** YOUR GOAL **
Could the entries below be transcribed word for word, with the pictures omitted?
*** Opening of DATASET CONTENT ***
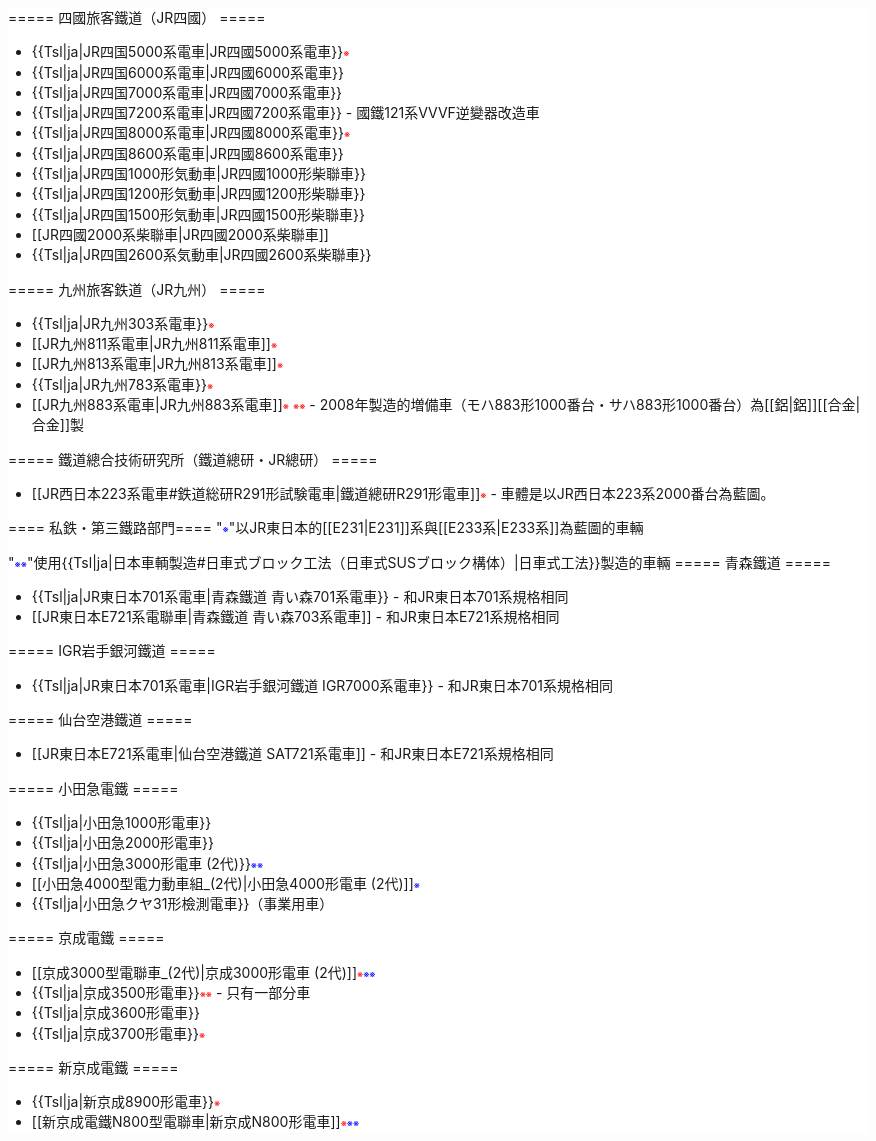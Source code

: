 ===== 四國旅客鐵道（JR四國） =====
* {{Tsl|ja|JR四国5000系電車|JR四國5000系電車}}<span style="font-size:0.69em;color:red;">※</span> 
* {{Tsl|ja|JR四国6000系電車|JR四國6000系電車}}
* {{Tsl|ja|JR四国7000系電車|JR四國7000系電車}}
* {{Tsl|ja|JR四国7200系電車|JR四國7200系電車}} - 國鐵121系VVVF逆變器改造車
* {{Tsl|ja|JR四国8000系電車|JR四國8000系電車}}<span style="font-size:0.69em;color:red;">※</span>
* {{Tsl|ja|JR四国8600系電車|JR四國8600系電車}}
* {{Tsl|ja|JR四国1000形気動車|JR四國1000形柴聯車}}
* {{Tsl|ja|JR四国1200形気動車|JR四國1200形柴聯車}}
* {{Tsl|ja|JR四国1500形気動車|JR四國1500形柴聯車}}
* [[JR四國2000系柴聯車|JR四國2000系柴聯車]]
* {{Tsl|ja|JR四国2600系気動車|JR四國2600系柴聯車}}

===== 九州旅客鉄道（JR九州） =====
* {{Tsl|ja|JR九州303系電車}}<span style="font-size:0.69em;color:red;">※</span>
* [[JR九州811系電車|JR九州811系電車]]<span style="font-size:0.69em;color:red;">※</span>
* [[JR九州813系電車|JR九州813系電車]]<span style="font-size:0.69em;color:red;">※</span>
* {{Tsl|ja|JR九州783系電車}}<span style="font-size:0.69em;color:red;">※</span>
* [[JR九州883系電車|JR九州883系電車]]<span style="font-size:0.69em;color:red;">※</span> <span style="font-size:0.69em;color:red;">※※</span> - 2008年製造的増備車（モハ883形1000番台・サハ883形1000番台）為[[鋁|鋁]][[合金|合金]]製

===== 鐵道總合技術研究所（鐵道總研・JR總研） =====
* [[JR西日本223系電車#鉄道総研R291形試験電車|鐵道總研R291形電車]]<span style="font-size:0.69em;color:red;">※</span> - 車體是以JR西日本223系2000番台為藍圖。

==== 私鉄・第三鐵路部門====
"<span style="font-size:0.69em;color:blue;">※</span>"以JR東日本的[[E231|E231]]系與[[E233系|E233系]]為藍圖的車輛

"<span style="font-size:0.69em;color:blue;">※※</span>"使用{{Tsl|ja|日本車輌製造#日車式ブロック工法（日車式SUSブロック構体）|日車式工法}}製造的車輛
===== 青森鐵道 =====
* {{Tsl|ja|JR東日本701系電車|青森鐵道 青い森701系電車}} - 和JR東日本701系規格相同
* [[JR東日本E721系電聯車|青森鐵道 青い森703系電車]] - 和JR東日本E721系規格相同

===== IGR岩手銀河鐵道 =====
* {{Tsl|ja|JR東日本701系電車|IGR岩手銀河鐵道 IGR7000系電車}} - 和JR東日本701系規格相同

===== 仙台空港鐵道 =====
* [[JR東日本E721系電車|仙台空港鐵道 SAT721系電車]] - 和JR東日本E721系規格相同

===== 小田急電鐵 =====
* {{Tsl|ja|小田急1000形電車}}
* {{Tsl|ja|小田急2000形電車}}
* {{Tsl|ja|小田急3000形電車 (2代)}}<span style="font-size:0.69em;color:blue;">※※</span>
* [[小田急4000型電力動車組_(2代)|小田急4000形電車 (2代)]]<span style="font-size:0.69em;color:blue;">※</span>
* {{Tsl|ja|小田急クヤ31形檢測電車}}（事業用車）

===== 京成電鐵 =====
* [[京成3000型電聯車_(2代)|京成3000形電車 (2代)]]<span style="font-size:0.69em;color:red;">※</span><span style="font-size:0.69em;color:blue;">※※</span>
* {{Tsl|ja|京成3500形電車}}<span style="font-size:0.69em;color:red;">※※</span> - 只有一部分車
* {{Tsl|ja|京成3600形電車}}
* {{Tsl|ja|京成3700形電車}}<span style="font-size:0.69em;color:red;">※</span>

===== 新京成電鐵 =====
* {{Tsl|ja|新京成8900形電車}}<span style="font-size:0.69em;color:red;">※</span>
* [[新京成電鐵N800型電聯車|新京成N800形電車]]<span style="font-size:0.69em;color:red;">※</span><span style="font-size:0.69em;color:blue;">※※</span>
*** Close of DATASET CONTENT ***
** TASK SOLUTION **
Source code

: ===== 四國旅客鐵道（JR四國） =====
* {{Tsl|ja|JR四国5000系電車|JR四國5000系電車}}<span style="font-size:0.69em;color:red;">※</span> 
* {{Tsl|ja|JR四国6000系電車|JR四國6000系電車}}
* {{Tsl|ja|JR四国7000系電車|JR四國7000系電車}}
* {{Tsl|ja|JR四国7200系電車|JR四國7200系電車}} - 國鐵121系VVVF逆變器改造車
* {{Tsl|ja|JR四国8000系電車|JR四國8000系電車}}<span style="font-size:0.69em;color:red;">※</span>
* {{Tsl|ja|JR四国8600系電車|JR四國8600系電車}}
* {{Tsl|ja|JR四国1000形気動車|JR四國1000形柴聯車}}
* {{Tsl|ja|JR四国1200形気動車|JR四國1200形柴聯車}}
* {{Tsl|ja|JR四国1500形気動車|JR四國1500形柴聯車}}
* [[JR四國2000系柴聯車|JR四國2000系柴聯車]]
* {{Tsl|ja|JR四国2600系気動車|JR四國2600系柴聯車}}

===== 九州旅客鉄道（JR九州） =====
* {{Tsl|ja|JR九州303系電車}}<span style="font-size:0.69em;color:red;">※</span>
* [[JR九州811系電車|JR九州811系電車]]<span style="font-size:0.69em;color:red;">※</span>
* [[JR九州813系電車|JR九州813系電車]]<span style="font-size:0.69em;color:red;">※</span>
* {{Tsl|ja|JR九州783系電車}}<span style="font-size:0.69em;color:red;">※</span>
* [[JR九州883系電車|JR九州883系電車]]<span style="font-size:0.69em;color:red;">※</span> <span style="font-size:0.69em;color:red;">※※</span> - 2008年製造的増備車（モハ883形1000番台・サハ883形1000番台）為[[鋁|鋁]][[合金|合金]]製

===== 鐵道總合技術研究所（鐵道總研・JR總研） =====
* [[JR西日本223系電車#鉄道総研R291形試験電車|鐵道總研R291形電車]]<span style="font-size:0.69em;color:red;">※</span> - 車體是以JR西日本223系2000番台為藍圖。

==== 私鉄・第三鐵路部門====
"<span style="font-size:0.69em;color:blue;">※</span>"以JR東日本的[[E231|E231]]系與[[E233系|E233系]]為藍圖的車輛

"<span style="font-size:0.69em;color:blue;">※※</span>"使用{{Tsl|ja|日本車輌製造#日車式ブロック工法（日車式SUSブロック構体）|日車式工法}}製造的車輛
===== 青森鐵道 =====
* {{Tsl|ja|JR東日本701系電車|青森鐵道 青い森701系電車}} - 和JR東日本701系規格相同
* [[JR東日本E721系電聯車|青森鐵道 青い森703系電車]] - 和JR東日本E721系規格相同

===== IGR岩手銀河鐵道 =====
* {{Tsl|ja|JR東日本701系電車|IGR岩手銀河鐵道 IGR7000系電車}} - 和JR東日本701系規格相同

===== 仙台空港鐵道 =====
* [[JR東日本E721系電車|仙台空港鐵道 SAT721系電車]] - 和JR東日本E721系規格相同

===== 小田急電鐵 =====
* {{Tsl|ja|小田急1000形電車}}
* {{Tsl|ja|小田急2000形電車}}
* {{Tsl|ja|小田急3000形電車 (2代)}}<span style="font-size:0.69em;color:blue;">※※</span>
* [[小田急4000型電力動車組_(2代)|小田急4000形電車 (2代)]]<span style="font-size:0.69em;color:blue;">※</span>
* {{Tsl|ja|小田急クヤ31形檢測電車}}（事業用車）

===== 京成電鐵 =====
* [[京成3000型電聯車_(2代)|京成3000形電車 (2代)]]<span style="font-size:0.69em;color:red;">※</span><span style="font-size:0.69em;color:blue;">※※</span>
* {{Tsl|ja|京成3500形電車}}<span style="font-size:0.69em;color:red;">※※</span> - 只有一部分車
* {{Tsl|ja|京成3600形電車}}
* {{Tsl|ja|京成3700形電車}}<span style="font-size:0.69em;color:red;">※</span>

===== 新京成電鐵 =====
* {{Tsl|ja|新京成8900形電車}}<span style="font-size:0.69em;color:red;">※</span>
* [[新京成電鐵N800型電聯車|新京成N800形電車]]<span style="font-size:0.69em;color:red;">※</span><span style="font-size:0.69em;color:blue;">※※</span>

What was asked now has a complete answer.